Open-source Object Detection Libraries
To facilitate the development of object detection projects, several open-source libraries provide pre-built implementations of object detection algorithms. These libraries offer a wide range of functionalities and can be easily integrated into existing applications.
1. ImageAI
ImageAI is a user-friendly Python library that simplifies object detection tasks. It provides a comprehensive set of computer vision algorithms and deep learning methodologies for image recognition, object detection, video analysis, and more. ImageAI supports both pre-trained models and custom training for specific tasks.
2. Mmdetection
Mmdetection is a free, Python-based object detection suite that allows developers to create custom object detection architectures. It provides a modular framework for assembling different components of the detection pipeline. Mmdetection is part of the OpenMMLab project, which aims to provide comprehensive resources for various computer vision tasks.
3. GluonCV
GluonCV is a powerful library framework for deep learning models in computer vision. It offers state-of-the-art implementations of various object detection algorithms, along with a wide range of training datasets and tutorials. GluonCV supports both MXNet and PyTorch, providing flexibility for developers to choose their preferred deep learning framework.
4. YOLOv3_TensorFlow
YOLOv3_TensorFlow is an implementation of the YOLO architecture for object detection in TensorFlow. It offers fast GPU computations, efficient data pipelines, weight conversions, and shortened training periods. YOLOv3_TensorFlow provides a convenient way to leverage the capabilities of YOLO for object detection tasks.
5. Darkflow
Darkflow is a TensorFlow implementation of the darknet framework, which is used for object detection. It provides a Python interface for the darknet model, making it accessible to a broader range of developers. Darkflow supports various tasks such as annotation parsing, network design, model training, and real-time or video detection.
6. Detectron2
The Detectron2 library, created by the AI research team at Facebook’s FAIR, is widely regarded as an advanced framework that is capable of supporting the latest detection techniques, object detection methods, and segmentation algorithms. Built on PyTorch, the Detectron2 library offers great flexibility and scalability, offering a variety of top-notch algorithms and techniques. Furthermore, it is suitable for various applications and has been utilised in numerous production projects at Facebook.
Final Thoughts
The task of identifying objects remains a crucial aspect of deep learning and computer vision, even to this day. There have been significant developments and progress in the methods used for object detection.
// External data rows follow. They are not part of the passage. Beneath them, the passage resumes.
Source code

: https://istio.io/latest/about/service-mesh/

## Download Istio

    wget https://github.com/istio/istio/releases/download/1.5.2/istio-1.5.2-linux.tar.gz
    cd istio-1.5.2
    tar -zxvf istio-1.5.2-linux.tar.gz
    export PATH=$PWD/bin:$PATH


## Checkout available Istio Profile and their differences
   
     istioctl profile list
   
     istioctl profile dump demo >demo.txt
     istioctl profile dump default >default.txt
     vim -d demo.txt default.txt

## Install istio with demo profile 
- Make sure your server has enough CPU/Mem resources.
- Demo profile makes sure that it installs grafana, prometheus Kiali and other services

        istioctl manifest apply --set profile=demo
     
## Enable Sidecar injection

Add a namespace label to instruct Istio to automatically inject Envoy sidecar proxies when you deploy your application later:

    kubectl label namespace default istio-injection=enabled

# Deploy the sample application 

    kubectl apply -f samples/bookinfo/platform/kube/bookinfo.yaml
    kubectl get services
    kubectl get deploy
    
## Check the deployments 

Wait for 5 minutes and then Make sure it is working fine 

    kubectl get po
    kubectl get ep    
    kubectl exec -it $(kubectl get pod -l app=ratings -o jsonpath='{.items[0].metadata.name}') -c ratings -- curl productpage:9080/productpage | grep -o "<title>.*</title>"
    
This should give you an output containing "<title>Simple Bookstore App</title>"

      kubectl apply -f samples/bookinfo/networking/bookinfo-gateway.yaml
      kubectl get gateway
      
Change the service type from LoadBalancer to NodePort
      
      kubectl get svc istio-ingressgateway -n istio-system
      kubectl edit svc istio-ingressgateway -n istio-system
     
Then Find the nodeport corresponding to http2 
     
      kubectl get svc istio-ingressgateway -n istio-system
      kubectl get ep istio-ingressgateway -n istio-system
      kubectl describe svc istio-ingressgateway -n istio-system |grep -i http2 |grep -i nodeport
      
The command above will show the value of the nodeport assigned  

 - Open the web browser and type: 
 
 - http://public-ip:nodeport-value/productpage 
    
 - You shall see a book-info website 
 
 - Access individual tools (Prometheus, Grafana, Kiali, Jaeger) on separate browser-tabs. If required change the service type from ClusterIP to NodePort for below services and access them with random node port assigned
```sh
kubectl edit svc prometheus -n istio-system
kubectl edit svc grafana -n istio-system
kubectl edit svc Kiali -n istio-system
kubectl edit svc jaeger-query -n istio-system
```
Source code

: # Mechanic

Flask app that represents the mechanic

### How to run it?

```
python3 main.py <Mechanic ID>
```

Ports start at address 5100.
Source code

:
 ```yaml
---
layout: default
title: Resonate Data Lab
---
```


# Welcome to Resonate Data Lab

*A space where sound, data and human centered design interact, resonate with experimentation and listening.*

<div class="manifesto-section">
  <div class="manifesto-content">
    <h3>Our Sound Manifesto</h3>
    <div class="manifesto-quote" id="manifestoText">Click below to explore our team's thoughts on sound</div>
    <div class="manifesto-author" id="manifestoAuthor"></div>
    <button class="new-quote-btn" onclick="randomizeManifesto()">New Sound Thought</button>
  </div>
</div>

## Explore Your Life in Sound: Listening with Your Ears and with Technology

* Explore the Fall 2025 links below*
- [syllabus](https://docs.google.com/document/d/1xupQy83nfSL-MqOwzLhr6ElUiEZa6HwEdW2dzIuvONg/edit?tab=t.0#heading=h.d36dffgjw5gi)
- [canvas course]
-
The use of algorithms, such as the Histogram of Oriented Gradients, dates back to 1986 when it was first introduced for basic object detection with a satisfactory level of precision. Today, more advanced architectures such as Faster R-CNN, SSD, YOLO, and RetinaNet have been developed.
Object detection is not only applicable to images but it can also be effectively used on videos and live footage with great precision. In the coming years, we can expect to see numerous advanced algorithms and libraries for object detection.